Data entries
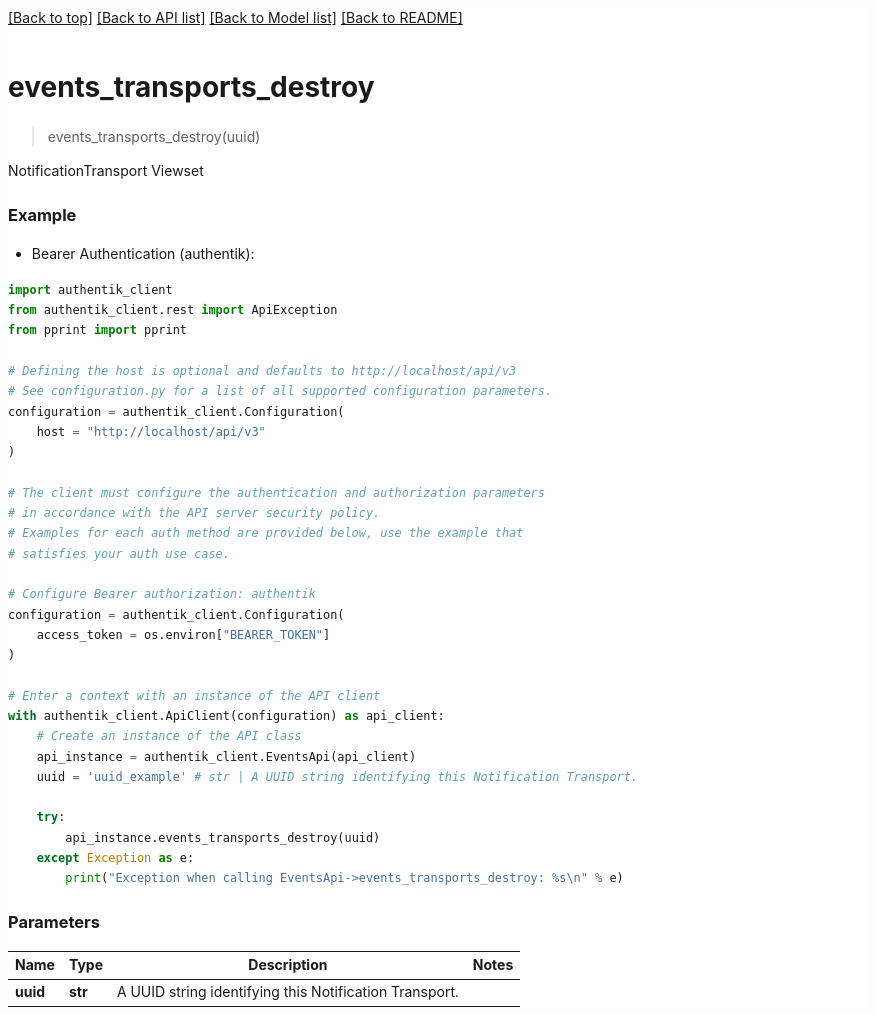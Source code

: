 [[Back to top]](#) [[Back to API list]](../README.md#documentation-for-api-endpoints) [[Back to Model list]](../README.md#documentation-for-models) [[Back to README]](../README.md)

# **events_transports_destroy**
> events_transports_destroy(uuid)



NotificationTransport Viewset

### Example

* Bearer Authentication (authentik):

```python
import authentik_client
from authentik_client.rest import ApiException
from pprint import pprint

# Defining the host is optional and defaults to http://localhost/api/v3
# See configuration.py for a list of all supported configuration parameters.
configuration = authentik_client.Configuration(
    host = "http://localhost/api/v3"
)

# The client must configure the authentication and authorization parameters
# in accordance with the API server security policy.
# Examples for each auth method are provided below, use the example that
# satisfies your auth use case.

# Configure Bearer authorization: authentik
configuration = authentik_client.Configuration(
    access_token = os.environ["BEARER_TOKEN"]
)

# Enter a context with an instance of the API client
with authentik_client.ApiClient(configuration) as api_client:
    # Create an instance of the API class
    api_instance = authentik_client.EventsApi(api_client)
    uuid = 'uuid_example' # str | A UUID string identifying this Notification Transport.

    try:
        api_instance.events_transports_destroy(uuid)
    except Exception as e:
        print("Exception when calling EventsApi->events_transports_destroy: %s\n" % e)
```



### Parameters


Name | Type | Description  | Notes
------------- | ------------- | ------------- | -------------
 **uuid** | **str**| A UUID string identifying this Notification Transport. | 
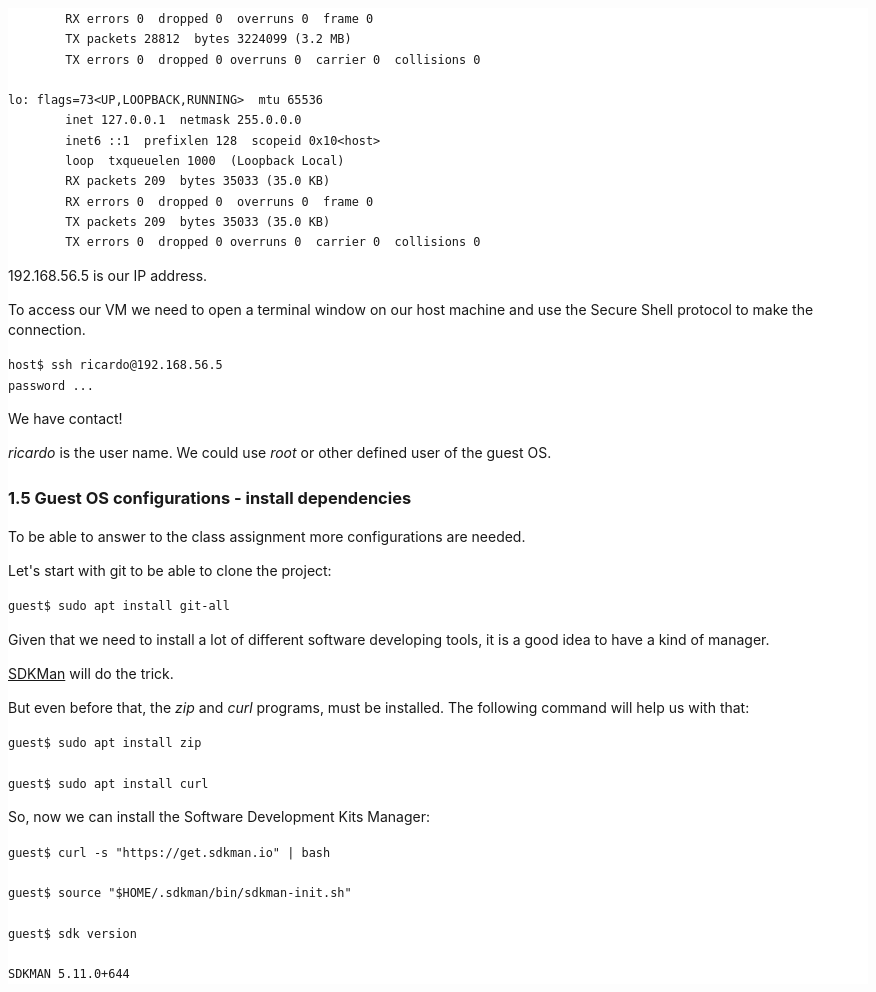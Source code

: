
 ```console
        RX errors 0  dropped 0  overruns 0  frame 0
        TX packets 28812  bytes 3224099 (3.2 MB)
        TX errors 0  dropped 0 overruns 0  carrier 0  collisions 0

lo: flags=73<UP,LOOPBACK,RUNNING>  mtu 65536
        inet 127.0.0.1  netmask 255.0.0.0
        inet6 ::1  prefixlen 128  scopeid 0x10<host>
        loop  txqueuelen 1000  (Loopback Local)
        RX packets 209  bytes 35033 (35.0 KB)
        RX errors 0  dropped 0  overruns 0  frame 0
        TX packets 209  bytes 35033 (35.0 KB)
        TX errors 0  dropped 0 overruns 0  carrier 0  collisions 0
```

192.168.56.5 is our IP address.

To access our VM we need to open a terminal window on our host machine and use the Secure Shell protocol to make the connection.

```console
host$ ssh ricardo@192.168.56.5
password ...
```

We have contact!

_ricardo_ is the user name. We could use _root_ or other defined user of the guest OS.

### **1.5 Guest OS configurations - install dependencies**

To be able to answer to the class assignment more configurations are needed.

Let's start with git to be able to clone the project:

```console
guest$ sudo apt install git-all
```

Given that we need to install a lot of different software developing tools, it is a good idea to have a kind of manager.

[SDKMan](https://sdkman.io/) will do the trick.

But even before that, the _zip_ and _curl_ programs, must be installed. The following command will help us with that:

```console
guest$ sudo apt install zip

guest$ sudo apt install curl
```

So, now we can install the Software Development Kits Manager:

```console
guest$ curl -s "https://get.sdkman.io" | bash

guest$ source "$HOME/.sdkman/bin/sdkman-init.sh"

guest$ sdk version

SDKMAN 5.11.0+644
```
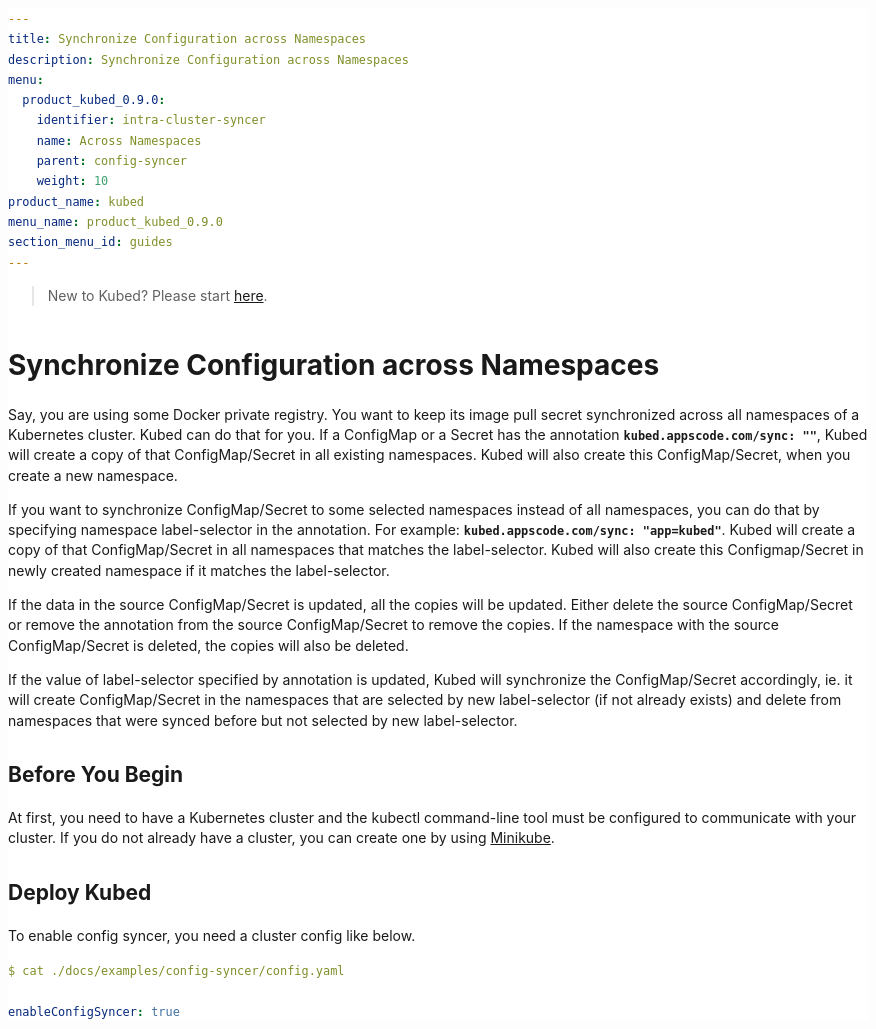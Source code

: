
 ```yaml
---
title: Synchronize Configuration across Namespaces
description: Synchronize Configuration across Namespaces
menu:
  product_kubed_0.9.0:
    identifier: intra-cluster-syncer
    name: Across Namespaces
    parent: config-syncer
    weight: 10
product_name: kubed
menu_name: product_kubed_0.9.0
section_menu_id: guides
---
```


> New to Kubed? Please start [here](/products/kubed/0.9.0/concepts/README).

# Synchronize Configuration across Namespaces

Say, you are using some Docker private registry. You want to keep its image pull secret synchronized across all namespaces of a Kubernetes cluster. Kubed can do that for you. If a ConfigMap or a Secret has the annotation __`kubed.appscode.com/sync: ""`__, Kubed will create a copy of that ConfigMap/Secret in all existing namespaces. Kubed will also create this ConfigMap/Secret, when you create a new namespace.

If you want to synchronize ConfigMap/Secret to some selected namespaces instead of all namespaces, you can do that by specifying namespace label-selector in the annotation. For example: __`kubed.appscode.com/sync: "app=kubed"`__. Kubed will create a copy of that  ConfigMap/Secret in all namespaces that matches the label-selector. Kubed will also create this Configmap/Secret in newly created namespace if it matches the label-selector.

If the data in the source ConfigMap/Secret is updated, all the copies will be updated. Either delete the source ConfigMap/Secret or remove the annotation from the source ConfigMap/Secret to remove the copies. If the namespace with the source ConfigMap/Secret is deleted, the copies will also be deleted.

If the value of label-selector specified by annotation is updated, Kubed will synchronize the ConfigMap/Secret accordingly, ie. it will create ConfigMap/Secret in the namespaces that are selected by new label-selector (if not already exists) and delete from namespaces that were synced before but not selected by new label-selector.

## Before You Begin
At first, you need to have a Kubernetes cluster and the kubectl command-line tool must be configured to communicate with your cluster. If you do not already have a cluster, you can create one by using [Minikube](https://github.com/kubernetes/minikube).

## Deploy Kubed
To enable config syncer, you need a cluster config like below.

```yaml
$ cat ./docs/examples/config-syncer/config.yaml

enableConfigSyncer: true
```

### WORK INSTRUCTION
Which lines above hold the string "your"? Copy each of them.

### ANSWER TO THIS TASK
# satisfies your auth use case.
At first, you need to have a Kubernetes cluster and the kubectl command-line tool must be configured to communicate with your cluster. If you do not already have a cluster, you can create one by using [Minikube](https://github.com/kubernetes/minikube).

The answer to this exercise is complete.